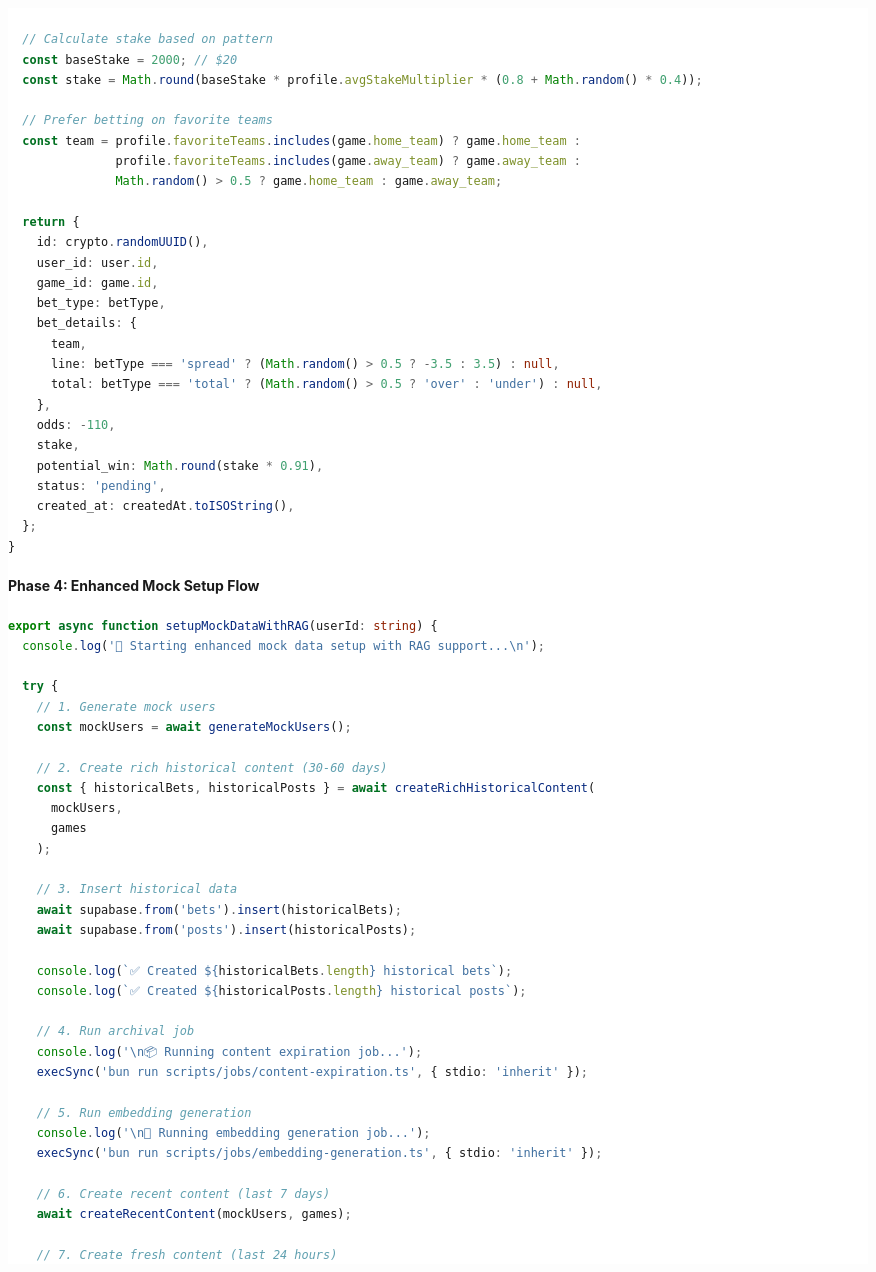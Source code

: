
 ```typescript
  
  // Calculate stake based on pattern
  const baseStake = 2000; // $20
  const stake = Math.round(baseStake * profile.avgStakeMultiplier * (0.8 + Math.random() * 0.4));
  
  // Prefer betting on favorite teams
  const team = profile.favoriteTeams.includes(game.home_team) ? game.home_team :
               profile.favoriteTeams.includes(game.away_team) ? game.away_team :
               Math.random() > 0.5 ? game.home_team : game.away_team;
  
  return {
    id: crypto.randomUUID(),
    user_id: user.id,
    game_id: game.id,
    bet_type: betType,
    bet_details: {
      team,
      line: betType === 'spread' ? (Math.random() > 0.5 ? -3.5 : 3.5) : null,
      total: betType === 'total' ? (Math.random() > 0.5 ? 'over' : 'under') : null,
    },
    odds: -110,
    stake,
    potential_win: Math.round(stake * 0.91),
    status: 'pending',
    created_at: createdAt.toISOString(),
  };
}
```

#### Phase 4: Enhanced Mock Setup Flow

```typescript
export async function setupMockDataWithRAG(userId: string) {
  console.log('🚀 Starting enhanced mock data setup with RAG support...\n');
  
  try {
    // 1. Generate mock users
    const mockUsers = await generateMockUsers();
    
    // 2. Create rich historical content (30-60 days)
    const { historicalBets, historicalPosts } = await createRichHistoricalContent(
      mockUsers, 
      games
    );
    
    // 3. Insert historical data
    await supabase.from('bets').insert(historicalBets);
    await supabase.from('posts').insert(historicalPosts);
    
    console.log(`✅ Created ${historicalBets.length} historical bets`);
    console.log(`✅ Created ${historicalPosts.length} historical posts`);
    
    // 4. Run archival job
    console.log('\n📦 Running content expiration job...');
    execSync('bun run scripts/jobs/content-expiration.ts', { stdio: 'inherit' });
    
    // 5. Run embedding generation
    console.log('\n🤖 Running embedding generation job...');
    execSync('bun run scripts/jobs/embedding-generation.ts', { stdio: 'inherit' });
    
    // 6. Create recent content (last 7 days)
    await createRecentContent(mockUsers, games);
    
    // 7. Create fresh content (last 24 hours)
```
════════════════
Assignment: Working from the listing above, pick out every line that has "inherit" and copy it.

Output of the task:
    execSync('bun run scripts/jobs/content-expiration.ts', { stdio: 'inherit' });
    execSync('bun run scripts/jobs/embedding-generation.ts', { stdio: 'inherit' });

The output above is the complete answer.